Two isolated spherical conductors one with radius R and one with radius 3R, each carrying a positive charge Qo. The spheres are brought together and then seperated again, find the charge on each sphere.

from what i can think they would act as one surface and the charge would evenly distribute over the whole surface, then i would work out the surface area of each sphere seperately and take a ration and then spread the charge of 2Qo over each sphere and give my answer in terms of Qo?

then a little more difficult

if a small charged sphere is brought into contact with another identical sphere which has no charge then seperated by 10cm the force between them is 9x10^-3N what was the original charge on the first sphere

it relates to my answer from before, if i am right with what i said above, would i work out the difference between the 2 and work out the respective charges, then add them together to get the charge originally on the first?

any and all help greately appreciated, thanks

Astronuc
Mar3-06, 04:17 PM
The question i am stuck on and am unable to find anything in my notes about (although i cant find my notes from tuesday however we seem to have covered the topic on friday and maybe just not finished it off in time) is ....

Two isolated spherical conductors one with radius R and one with radius 3R, each carrying a positive charge Qo. The spheres are brought together and then seperated again, find the charge on each sphere.

from what i can think they would act as one surface and the charge would evenly distribute over the whole surface, then i would work out the surface area of each sphere seperately and take a ration and then spread the charge of 2Qo over each sphere and give my answer in terms of Qo?

then a little more difficult

if a small charged sphere is brought into contact with another identical sphere which has no charge then seperated by 10cm the force between them is 9x10^-3N what was the original charge on the first sphere

it relates to my answer from before, if i am right with what i said above, would i work out the difference between the 2 and work out the respective charges, then add them together to get the charge originally on the first?

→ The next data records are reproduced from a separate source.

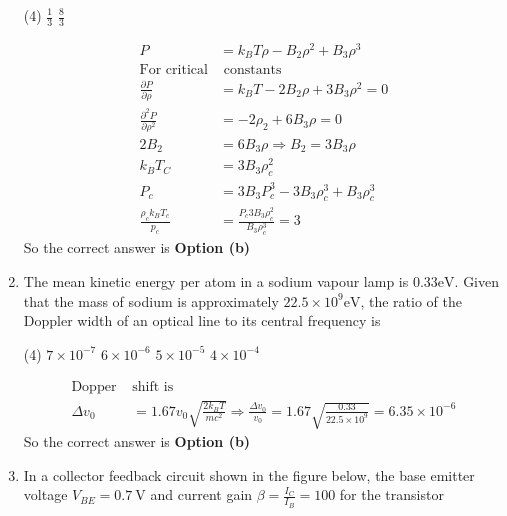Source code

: \begin{enumerate}
 \begin{tasks}(4)
	\task[\textbf{a.}]$\frac{1}{3}$
	\task[\textbf{c.}]$\frac{8}{3}$
\end{tasks}
\begin{answer}
	\begin{align*}
	P&=k_{B} T \rho-B_{2} \rho^{2}+B_{3} \rho^{3}\\
	\text{For critical}&\text{ constants}\\
	\frac{\partial P}{\partial \rho}&=k_{B} T-2 B_{2} \rho+3 B_{3} \rho^{2}=0 \\
	\frac{\partial^{2} P}{\partial \rho^{2}}&=-2 \rho_{2}+6 B_{3} \rho=0 \\
	2 B_{2}&=6 B_{3} \rho \Rightarrow B_{2}=3 B_{3} \rho \\
	k_{B} T_{C}&=3 B_{3} \rho_{c}^{2} \\
	P_{c}&=3 B_{3} P_{c}^{3}-3 B_{3} \rho_{c}^{3}+B_{3} \rho_{c}^{3}\\
	\frac{\rho_{c} k_{B} T_{c}}{p_{c}}&=\frac{P_{c} 3 B_{3} \rho_{c}^{2}}{B_{3} \rho_{c}^{3}}=3
	\end{align*}
		So the correct answer is \textbf{Option (b)}
\end{answer}
\item The mean kinetic energy per atom in a sodium vapour lamp is $0.33 \mathrm{eV}$. Given that the mass of sodium is approximately $22.5 \times 10^{9} \mathrm{eV}$, the ratio of the Doppler width of an optical line to its central frequency is
 \begin{tasks}(4)
	\task[\textbf{a.}]$7 \times 10^{-7}$
	\task[\textbf{b.}]$6 \times 10^{-6}$
	\task[\textbf{c.}]$5 \times 10^{-5}$
	\task[\textbf{d.}]$4 \times 10^{-4}$ 
\end{tasks}
\begin{answer}
	\begin{align*}
	\text{Dopper }&\text{shift is}\\
	\Delta v_{0}&=1.67 v_{0} \sqrt{\frac{2 k_{B} T}{m c^{2}}} \Rightarrow \frac{\Delta v_{0}}{v_{0}}=1.67 \sqrt{\frac{0.33}{22.5 \times 10^{9}}}=6.35 \times 10^{-6}
	\end{align*}
	So the correct answer is \textbf{Option (b)}
\end{answer}
\item  In a collector feedback circuit shown in the figure below, the base emitter voltage $V_{B E}=0.7 \mathrm{~V}$ and current gain $\beta=\frac{I_{C}}{I_{B}}=100$ for the transistor
\begin{figure}[H]
	\centering

\end{figure}
\end{enumerate}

any and all help greately appreciated, thanks

Think of electric potential and charge density.

The sphere of radius 3R has 9 times the surface area of a sphere of radius R. If they have the same charge, what can one say about charge density?

BananaMan
Mar3-06, 04:21 PM
Think of electric potential and charge density.

The sphere of radius 3R has 9 times the surface area of a sphere of radius R. If they have the same charge, what can one say about charge density?

well the formula is charge density = Q/A so the charge density must be 9 times higher on the small sphere, however when they are touched together would this mean that the charge density would try and become equal on both surfaces?

worked through it on this assumption

σ1=9σ2

after

σ=Q/A
σ=2Qo/10=1/5Qo

sub back new value of sigma

1/5Qo*1= 1/5 Qo on small sphere

and therefore 2-1/5 = 9/5 Qo for the large sphere?


if this works then for the second question σafter = 1/2σbefore on both spheres

then using F=(q1q2)/4*pi*Eo*r^2

9x10^-3 * (4*pi*Eo*0.1^2) = 1/2Q * 1/2 Q where Q is the charge on the first sphere originally

solving for Q

1.00x10^-14 = 1/4 Q^2

Q = 2.00x10^-7

that right? thanks again

Astronuc
Mar4-06, 08:27 AM
Correct. In the first problem, the charge is partitioned according to area.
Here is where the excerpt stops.